XI, 1. J'ai été bien peiné au sujet de Valens, qui avait été quelque temps presbytre chez vous, <de voir> qu'il méconnaît à ce point la charge qui lui avait été donnée. Je vous avertis donc de vous abstenir de l'avarice et d'être chastes et vrais. Abstenez-vous de tout mal. 2. Celui qui ne peut pas se diriger lui-même en ceci, comment peut-il y exhorter les autres ? Si quelqu'un ne s'abstient pas de l'avarice, il se laissera souiller par l'idolâtrie, et sera compté parmi les païens qui " ignorent le jugement du Seigneur " (Jr 5, 4), ou " ignorons-nous que les saints jugeront le monde ", comme l'enseigne Paul (1 Co 6, 2) ? 3. Pour moi, je n'ai rien remarqué ou entendu dire de tel à votre sujet, vous chez qui a travaillé le bienheureux Paul, vous qui êtes au comm encement de sa lettre. C'est de vous en effet qu'il " se glorifie devant toutes les Églises " (2 Th 1, 4) qui, seules alors, connaissaient Dieu, nous autres nous ne le connaissions pas encore. 4. Ainsi donc, je suis bien peiné pour lui et pour son épouse ; (2 Th 3, 15), mais rappelez-les comme des membres souffrants et égarés, pour sauver votre corps tout entier. Ce faisant, vous vous faites grandir vous-mêmes.
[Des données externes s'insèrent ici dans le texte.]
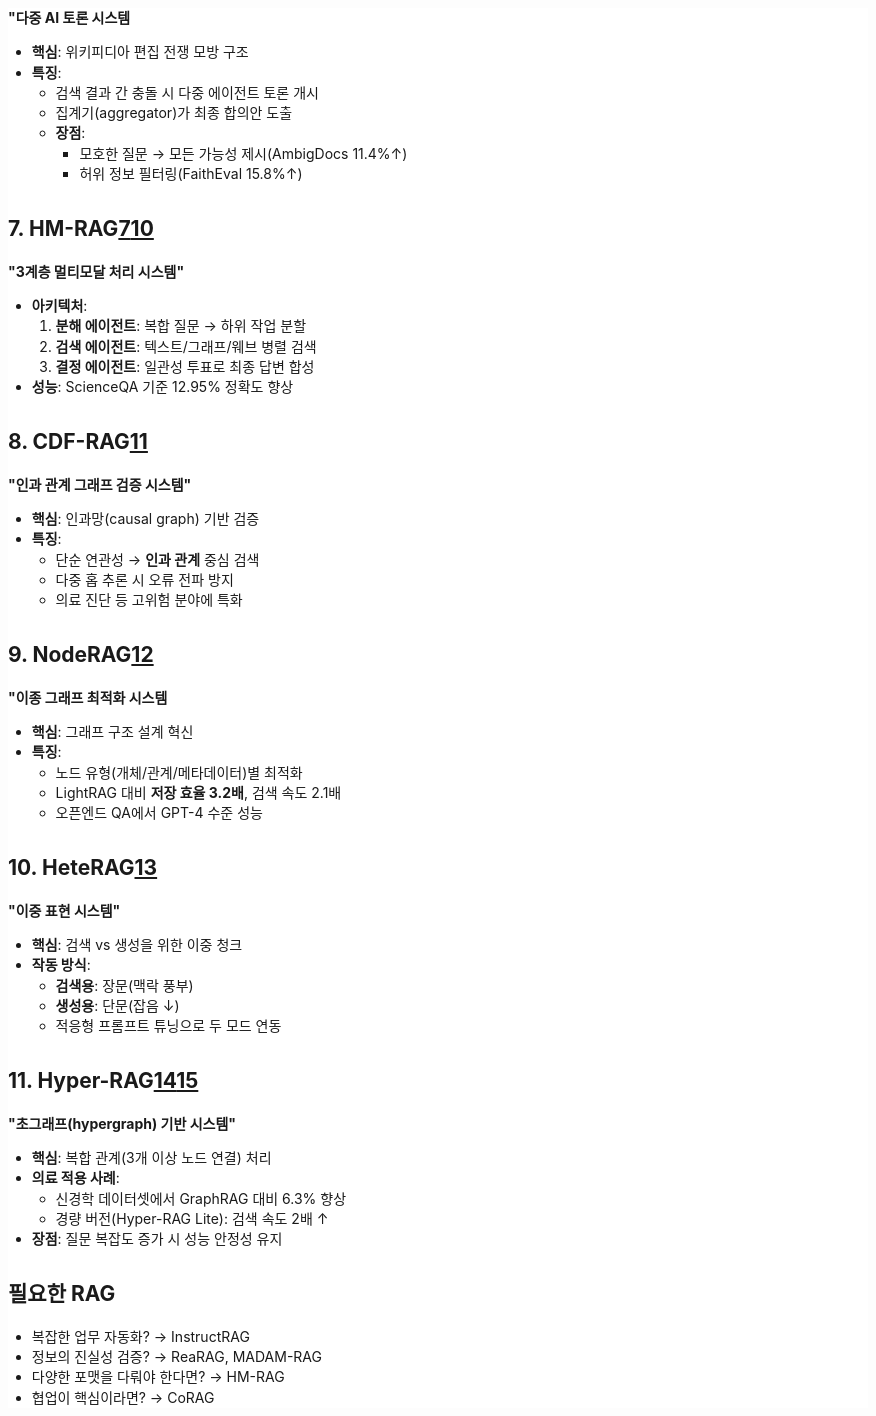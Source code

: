 **"다중 AI 토론 시스템**
- **핵심**: 위키피디아 편집 전쟁 모방 구조
- **특징**:
    - 검색 결과 간 충돌 시 다중 에이전트 토론 개시
    - 집계기(aggregator)가 최종 합의안 도출
    - **장점**:
        - 모호한 질문 → 모든 가능성 제시(AmbigDocs 11.4%↑)
        - 허위 정보 필터링(FaithEval 15.8%↑)
## 7. **HM-RAG**[7](http://arxiv.org/abs/2504.12330)[10](https://arxiv.org/html/2504.12330v1)
**"3계층 멀티모달 처리 시스템"**
- **아키텍처**:
    1. **분해 에이전트**: 복합 질문 → 하위 작업 분할
    2. **검색 에이전트**: 텍스트/그래프/웨브 병렬 검색
    3. **결정 에이전트**: 일관성 투표로 최종 답변 합성
- **성능**: ScienceQA 기준 12.95% 정확도 향상
## 8. **CDF-RAG**[11](https://github.com/elakhatibi/CDF-RAG)
**"인과 관계 그래프 검증 시스템"**
- **핵심**: 인과망(causal graph) 기반 검증
- **특징**:
    - 단순 연관성 → **인과 관계** 중심 검색
    - 다중 홉 추론 시 오류 전파 방지
    - 의료 진단 등 고위험 분야에 특화
## 9. **NodeRAG**[12](https://arxiv.org/abs/2504.11544)
**"이종 그래프 최적화 시스템**
- **핵심**: 그래프 구조 설계 혁신
- **특징**:
    - 노드 유형(개체/관계/메타데이터)별 최적화
    - LightRAG 대비 **저장 효율 3.2배**, 검색 속도 2.1배
    - 오픈엔드 QA에서 GPT-4 수준 성능
## 10. **HeteRAG**[13](https://arxiv.org/abs/2504.10529)
**"이중 표현 시스템"**
- **핵심**: 검색 vs 생성을 위한 이중 청크
- **작동 방식**:
    - **검색용**: 장문(맥락 풍부)
    - **생성용**: 단문(잡음 ↓)
    - 적응형 프롬프트 튜닝으로 두 모드 연동
## 11. **Hyper-RAG**[14](https://github.com/iMoonLab/Hyper-RAG)[15](https://arxiv.org/abs/2504.08758)
**"초그래프(hypergraph) 기반 시스템"**
- **핵심**: 복합 관계(3개 이상 노드 연결) 처리
- **의료 적용 사례**:
    - 신경학 데이터셋에서 GraphRAG 대비 6.3% 향상
    - 경량 버전(Hyper-RAG Lite): 검색 속도 2배 ↑
- **장점**: 질문 복잡도 증가 시 성능 안정성 유지
## **필요한 RAG**
- 복잡한 업무 자동화? → InstructRAG
- 정보의 진실성 검증? → ReaRAG, MADAM-RAG
- 다양한 포맷을 다뤄야 한다면? → HM-RAG
- 협업이 핵심이라면? → CoRAG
XII, 1. Je suis assuré que vous êtes très versés dans les Saintes Lettres et que rien ne vous en est ignoré : moi je n'ai pas ce don. Il me suffit de vous dire, comme il est dit dans ces Écritures: " Mettez-vous en colère et ne péchez pas ", et " que le soleil ne se couche pas sur votre colère " (cf. Ps 4, 5 ; Ep 4, 26). Heureux qui s'en souvient ; je crois qu'il en est ainsi pour vous. 2. Que Dieu, le Père de notre Seigneur Jésus-Christ, et lui-même, le grand prêtre éternel, le fils de Dieu, Jésus-Christ, vous fassent grandir dans la foi et dans la vérité, en toute douceur et sans colère, en patience et longanimité, endurance et chasteté ; qu'il vous donne part à l'héritage de ses saints, et à nous-mêmes avec vous, et à tous ceux qui sont sous le ciel, qui croient en notre Seigneur Jésus-Christ et en son Père qui l'a ressuscité d'entre les morts. 3. Priez tous les saints. Priez aussi pour les rois, pour les autorités et les princes, et pour ceux qui vous persécutent et vous haïssent, et pour les ennemis de la croix ; ainsi le fruit que vous portez sera visible à tous, et vous serez parfaits en lui.
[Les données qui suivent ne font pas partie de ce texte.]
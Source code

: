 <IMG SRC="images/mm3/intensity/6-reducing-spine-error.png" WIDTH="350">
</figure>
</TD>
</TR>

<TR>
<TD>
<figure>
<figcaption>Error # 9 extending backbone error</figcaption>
XIII, 1. Vous m'avez écrit, vous et Ignace, pour que si quelqu'un va en Syrie, il emporte aussi votre lettre ; je le ferai si je trouve une occasion favorable, soit moi-même, soir celui que j'enverrai pour vous représenter avec moi. 2. Comme vous nous l'avez demandé, nous vous envoyons les lettres d'Ignace, celles qu'il nous a adressées et toutes les autres que nous avons chez nous ; elles sont jointes à cette lettre, et vous pourrez en tirer grand profit, car elles renferment foi, patience, et toute édification qui se rapporte à notre Seigneur. Faites-nous savoir ce que vous aurez appris de sûr d'Ignace et de ses compagnons.
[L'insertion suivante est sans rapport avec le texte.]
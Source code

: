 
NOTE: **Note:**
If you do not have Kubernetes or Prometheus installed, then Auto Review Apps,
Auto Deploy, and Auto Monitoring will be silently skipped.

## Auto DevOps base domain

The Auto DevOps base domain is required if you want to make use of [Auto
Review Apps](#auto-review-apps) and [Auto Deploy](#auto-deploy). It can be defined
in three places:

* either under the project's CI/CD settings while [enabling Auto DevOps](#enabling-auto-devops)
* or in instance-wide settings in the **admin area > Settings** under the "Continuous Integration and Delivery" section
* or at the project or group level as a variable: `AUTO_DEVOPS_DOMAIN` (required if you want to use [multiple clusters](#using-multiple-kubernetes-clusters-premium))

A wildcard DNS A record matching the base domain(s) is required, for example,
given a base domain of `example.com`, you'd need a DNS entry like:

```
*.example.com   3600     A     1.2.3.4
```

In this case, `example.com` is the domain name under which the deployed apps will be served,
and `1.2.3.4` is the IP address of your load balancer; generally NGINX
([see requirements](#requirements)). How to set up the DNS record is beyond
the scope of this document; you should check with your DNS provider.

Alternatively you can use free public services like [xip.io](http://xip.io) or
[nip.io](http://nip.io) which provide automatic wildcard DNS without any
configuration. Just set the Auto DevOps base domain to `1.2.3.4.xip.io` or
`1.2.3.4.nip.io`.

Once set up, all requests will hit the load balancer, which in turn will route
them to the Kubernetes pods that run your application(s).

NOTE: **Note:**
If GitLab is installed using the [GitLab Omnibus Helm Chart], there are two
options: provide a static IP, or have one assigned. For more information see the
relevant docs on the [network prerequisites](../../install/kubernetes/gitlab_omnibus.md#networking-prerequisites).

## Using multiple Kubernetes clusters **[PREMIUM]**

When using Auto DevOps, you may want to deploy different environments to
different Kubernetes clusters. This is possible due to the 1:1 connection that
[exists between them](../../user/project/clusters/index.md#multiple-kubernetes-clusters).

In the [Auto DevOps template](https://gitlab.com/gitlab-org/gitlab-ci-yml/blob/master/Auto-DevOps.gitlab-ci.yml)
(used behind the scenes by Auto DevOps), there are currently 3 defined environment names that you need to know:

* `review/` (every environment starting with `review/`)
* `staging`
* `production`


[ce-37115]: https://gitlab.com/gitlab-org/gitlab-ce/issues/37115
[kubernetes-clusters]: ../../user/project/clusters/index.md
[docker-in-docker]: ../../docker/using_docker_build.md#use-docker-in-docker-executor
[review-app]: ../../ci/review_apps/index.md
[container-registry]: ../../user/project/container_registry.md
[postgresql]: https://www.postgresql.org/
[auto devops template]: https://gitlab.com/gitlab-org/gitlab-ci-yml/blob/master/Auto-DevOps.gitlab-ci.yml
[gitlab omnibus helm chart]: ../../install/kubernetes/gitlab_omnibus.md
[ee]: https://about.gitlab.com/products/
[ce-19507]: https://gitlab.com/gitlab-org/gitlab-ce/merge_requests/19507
XIV. Je vous écris ceci par Crescens, que je vous ai récemment recommandé et que je vous recommande encore maintenant. Il s'est conduit chez nous de façon irréprochable, et je crois qu'il fera de même chez vous. Je vous recommande aussi sa soeur quand elle viendra chez vous. Portez-vous bien dans le Seigneur Jésus-Christ et dans sa grâce, avec tous les vôtres. Amen.


LE MARTYRE DE POLYCARPE : LETTRE DE L'ÉGLISE DE SMYRNE

L'Église de Dieu qui séjourne à Smyrne à l'Église te Dieu qui séjourne à Philomelium et à toutes les communautés de la sainte Église catholique qui séjournent en tout lieu : que la miséricorde, la paix et l'amour de Dieu le Père et de notre Seigneur Jésus-Christ vous soient données en plénitude (cf. Jude 2).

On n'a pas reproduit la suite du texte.